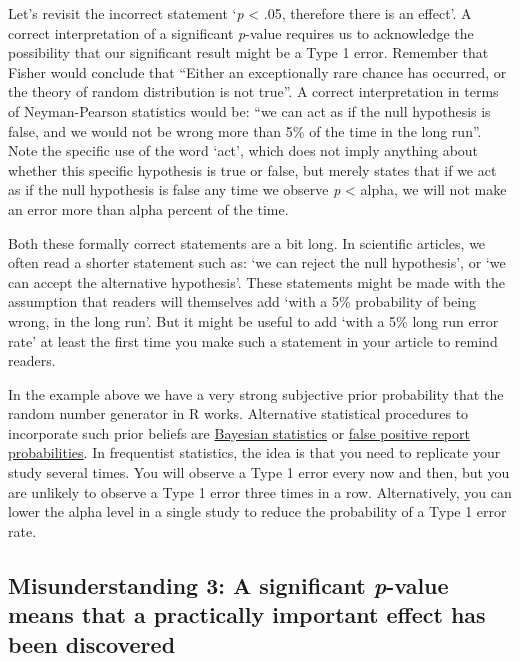 \documentclass[
  oneside]{book}
\begin{document}
Let's revisit the incorrect statement `\emph{p} \textless{} .05, therefore there is an effect'. A correct interpretation of a significant \emph{p}-value requires us to acknowledge the possibility that our significant result might be a Type 1 error. Remember that Fisher would conclude that ``Either an exceptionally rare chance has occurred, or the theory of random distribution is not true''. A correct interpretation in terms of Neyman-Pearson statistics would be: ``we can act as if the null hypothesis is false, and we would not be wrong more than 5\% of the time in the long run''. Note the specific use of the word `act', which does not imply anything about whether this specific hypothesis is true or false, but merely states that if we act as if the null hypothesis is false any time we observe \emph{p} \textless{} alpha, we will not make an error more than alpha percent of the time.

Both these formally correct statements are a bit long. In scientific articles, we often read a shorter statement such as: `we can reject the null hypothesis', or `we can accept the alternative hypothesis'. These statements might be made with the assumption that readers will themselves add `with a 5\% probability of being wrong, in the long run'. But it might be useful to add `with a 5\% long run error rate' at least the first time you make such a statement in your article to remind readers.

In the example above we have a very strong subjective prior probability that the random number generator in R works. Alternative statistical procedures to incorporate such prior beliefs are \protect\hyperlink{bayes}{Bayesian statistics} or \protect\hyperlink{ppv}{false positive report probabilities}. In frequentist statistics, the idea is that you need to replicate your study several times. You will observe a Type 1 error every now and then, but you are unlikely to observe a Type 1 error three times in a row. Alternatively, you can lower the alpha level in a single study to reduce the probability of a Type 1 error rate.

\hypertarget{misunderstanding-3-a-significant-p-value-means-that-a-practically-important-effect-has-been-discovered}{%
\subsection{\texorpdfstring{Misunderstanding 3: A significant \emph{p}-value means that a practically important effect has been discovered}{Misunderstanding 3: A significant p-value means that a practically important effect has been discovered}}\label{misunderstanding-3-a-significant-p-value-means-that-a-practically-important-effect-has-been-discovered}}
\end{document}
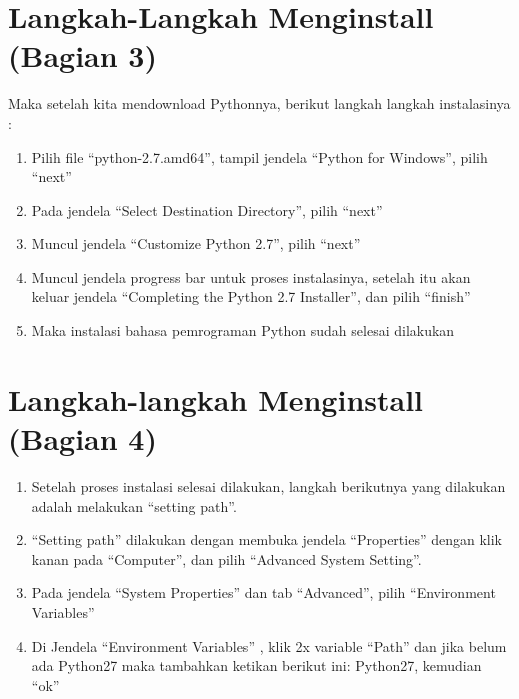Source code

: \documentclass[12pt, times new roman, a4paper]{article}
\begin{document}
\section{Langkah-Langkah Menginstall (Bagian 3)}
Maka setelah kita mendownload Pythonnya, berikut langkah langkah instalasinya :
\begin{enumerate}
  \item Pilih file “python-2.7.amd64”, tampil jendela “Python for Windows”, pilih “next”
  \item Pada jendela “Select Destination Directory”, pilih “next” 
  \item Muncul jendela “Customize Python 2.7”, pilih “next” 
  \item Muncul jendela progress bar untuk proses instalasinya, setelah itu akan keluar jendela “Completing the Python 2.7 Installer”, dan pilih “finish”
  \item Maka instalasi bahasa pemrograman Python sudah selesai dilakukan
\end{enumerate}

\section{Langkah-langkah Menginstall (Bagian 4)}
\begin{enumerate}
  \item Setelah proses instalasi selesai dilakukan, langkah berikutnya yang
dilakukan adalah melakukan “setting path”.
  \item “Setting path” dilakukan dengan membuka jendela “Properties” dengan klik
kanan pada “Computer”, dan pilih “Advanced System Setting”. 
  \item Pada jendela “System Properties” dan tab “Advanced”, pilih “Environment
Variables” 
  \item Di Jendela “Environment Variables” , klik 2x variable “Path” dan
jika belum ada Python27 maka tambahkan ketikan berikut ini: Python27, kemudian “ok”
\end{enumerate}
\end{document}
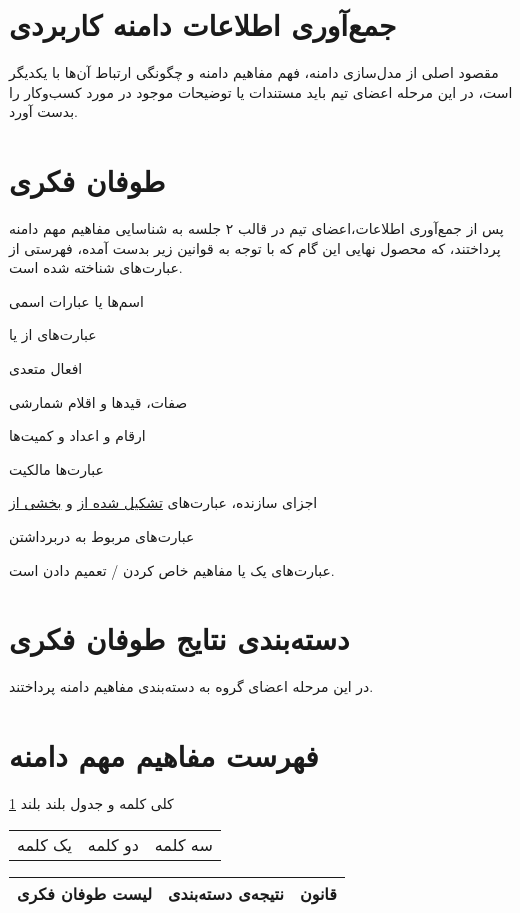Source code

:\documentclass[12pt,svgnames,oneside]{book}
\newcounter{itemadded}
\let\LaTeXStandardEnumerateBegin\enumerate
\let\LaTeXStandardEnumerateEnd\endenumerate
\renewenvironment{enumerate}{%
	\LaTeXStandardEnumerateBegin%
	\setcounter{itemadded}{0}
}{%
	\LaTeXStandardEnumerateEnd%
}%
\begin{document}
		\section{جمع‌آوری اطلاعات دامنه کاربردی}	
			مقصود اصلی از مدل‌سازی دامنه، فهم مفاهیم دامنه و چگونگی ارتباط آن‌ها با یکدیگر است، در این مرحله اعضای تیم باید مستندات یا توضیحات موجود در مورد کسب‌و‌کار را بدست آورد.
		\section{طوفان فکری}
			پس از جمع‌آوری اطلاعات،‌اعضای تیم در قالب ۲ جلسه به شناسایی مفاهیم مهم دامنه پرداختند، که محصول نهایی این گام که با توجه به قوانین زیر بدست آمده، فهرستی از عبارت‌های شناخته شده است.
			\begin{enumerate}
				\item اسم‌‌ها یا عبارات اسمی
				\item عبارت‌های  از 
				یا
				\item افعال متعدی
			    \item صفات، قید‌‌ها و اقلام شمارشی
				\item ارقام و اعداد و کمیت‌ها
				\item عبارت‌ها مالکیت
				\item اجزای سازنده، عبارت‌های \underline{تشکیل شده از} و \underline{بخشی از}
				\item عبارت‌های مربوط به دربرداشتن
				\item عبارت‌های  
				یک  یا مفاهیم خاص کردن / تعمیم دادن است.
			\end{enumerate}
		
		\section{دسته‌بندی نتایج طوفان فکری}
			در این مرحله اعضای گروه به دسته‌بندی مفاهیم دامنه پرداختند.
			
		\section{فهرست مفاهیم مهم دامنه}
			کلی کلمه و جدول بلند بلند \ref{table:domain}
			
			\begin{longtable}{ccc}
				یک کلمه
				\footnotemark[2] &
				دو کلمه
				\footnotemark[10]&
				سه کلمه 
				\footnotemark \\
			\end{longtable}
		
			\begin{table}[H]
				\caption{مفاهیم مهم دامنه}
				\begin{longtable}{|c|c|c|}
					\hline
					لیست طوفان فکری &
					نتیجه‌ی دسته‌بندی &
					قانون \\
					\hline
				\end{longtable}
				\label{table:domain}
			\end{table}
\end{document}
● ● ● ● ● ● ●
> [Required work]: Only a number is wanted here: the count of lines above that hold the word "klik".

> [Result below]: 2